From: Panicz Maciej Godek
Subject: Re: Shorter lambda expressions
Date: Sat, 24 Sep 2016 11:38:28 +0200



2016-09-23 18:44 GMT+02:00 Panicz Maciej Godek <address@hidden>:
I hope you don't mind me having dug this thread up, with an idea that is only loosely related with the original one.

Recently I've been doing a small project in Clojure, and I've found that it provides a function called "partial" that performs a sort of partial application.

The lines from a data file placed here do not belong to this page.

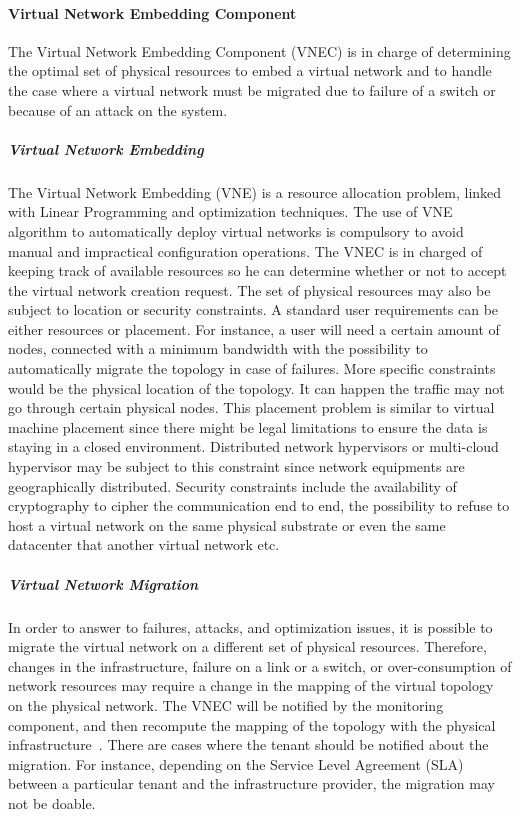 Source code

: 

\paragraph{Virtual Network Embedding Component}

The Virtual Network Embedding Component (VNEC) is in charge of determining the optimal set of physical resources to embed a virtual network and to handle the case where a virtual network must be migrated due to failure of a switch or because of an attack on the system.

\subparagraph{Virtual Network Embedding}
The Virtual Network Embedding (VNE) is a resource allocation problem, linked with Linear Programming and optimization techniques.
The use of VNE algorithm to automatically deploy virtual networks is compulsory to avoid manual and impractical configuration operations.
The VNEC is in charged of keeping track of available resources so he can determine whether or not to accept the virtual network creation request.
The set of physical resources may also be subject to location or security constraints.
A standard user requirements can be either resources or placement.
For instance, a user will need a certain amount of nodes, connected with a minimum bandwidth with the possibility to automatically migrate the topology in case of failures.
More specific constraints would be the physical location of the topology.
It can happen the traffic may not go through certain physical nodes.
This placement problem is similar to virtual machine placement since there might be legal limitations to ensure the data is staying in a closed environment.
Distributed network hypervisors or multi-cloud hypervisor may be subject to this constraint since network equipments are geographically distributed.
Security constraints include the availability of cryptography to cipher the communication end to end, the possibility to refuse to host a virtual network on the same physical substrate or even the same datacenter that another virtual network etc.

\subparagraph{Virtual Network Migration}
In order to answer to failures, attacks, and optimization issues, it is possible to migrate the virtual network on a different set of physical resources. 
Therefore, changes in the infrastructure, failure on a link or a switch, or over-consumption of network resources may require a change in the mapping of the virtual topology on the physical network.
The VNEC will be notified by the monitoring component, and then recompute the mapping of the topology with the physical infrastructure~\cite{VeRTIGO-Corin2012a,AutoSlice-Bozakov2012,CoVisor-Jin2015}.
There are cases where the tenant should be notified about the migration.
For instance, depending on the Service Level Agreement (SLA) between a particular tenant and the infrastructure provider, the migration may not be doable.

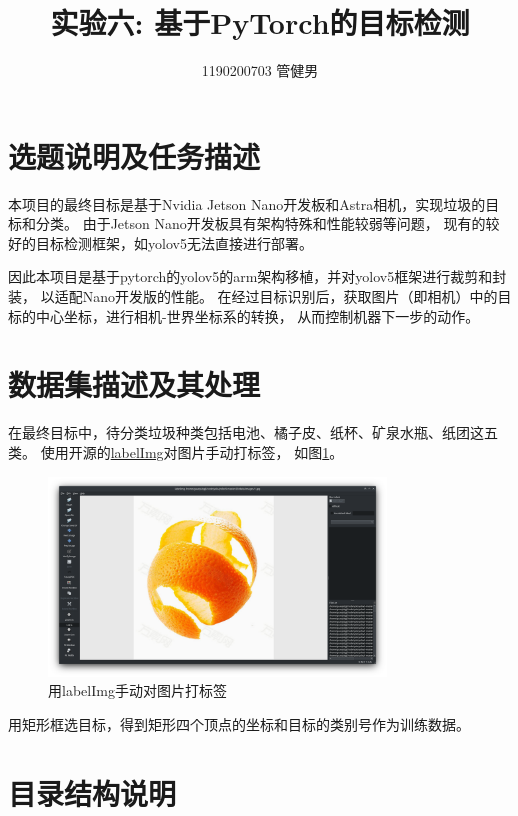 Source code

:\documentclass{article}
\title{实验六: 基于PyTorch的目标检测}
\author{1190200703 管健男}
\date{}
\begin{document}
\maketitle


\section{选题说明及任务描述}

本项目的最终目标是基于Nvidia Jetson Nano开发板和Astra相机，实现垃圾的目标和分类。
由于Jetson Nano开发板具有架构特殊和性能较弱等问题，
现有的较好的目标检测框架，如yolov5无法直接进行部署。

因此本项目是基于pytorch的yolov5的arm架构移植，并对yolov5框架进行裁剪和封装，
以适配Nano开发版的性能。
在经过目标识别后，获取图片（即相机）中的目标的中心坐标，进行相机-世界坐标系的转换，
从而控制机器下一步的动作。


\section{数据集描述及其处理}

在最终目标中，待分类垃圾种类包括电池、橘子皮、纸杯、矿泉水瓶、纸团这五类。
使用开源的\href{https://github.com/tzutalin/labelImg}{labelImg}对图片手动打标签，
如图\ref{labelImg}。

\begin{figure}[H]
    \centering
    \includegraphics[width=0.8\textwidth]{figures/labelImg-window.png}
    \caption{用labelImg手动对图片打标签}
    \label{labelImg}
\end{figure}

用矩形框选目标，得到矩形四个顶点的坐标和目标的类别号作为训练数据。


\section{目录结构说明}
\end{document}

With guile's curried definitions, it can be defined as

(define ((partial function . args) . args+)
  (apply function `(,@args ,@args+)))

and it works rather nicely:

(map (partial cons 2) '((3 4) (3 5) (4 6) (7 1)))
===> ((2 3 4) (2 3 5) (2 4 6) (2 7 1))

I believe that -- since it is just a function -- it is much less controversial than both the short macros and SRFI-26  (although its range of applicability is narrower), and it seems to compose well with the spirit of Scheme, so maybe that would be a nice-have?

I take it back.
It is a terrible idea. Using explicit lambda is a better solution, because it gives an opportunity to provide a name for an element of a list. Yet the name "partial" reads terribly. Compound usages such as

(partial map (partial cons 1))

are much worse than their regular counterparts, i.e.

(lambda (list)
  (map (lambda (element)
             (cons 1 element))
          list))

because even though the latter are more lengthy, this length actually serves the purpose of exposing the structure of _expression_. In the former case, it isn't clear (without knowing the arity of map) what will be the arity of the whole _expression_, nor the role of those arguments. It seems to be a problem even in the case of well-known functions such as cons or map.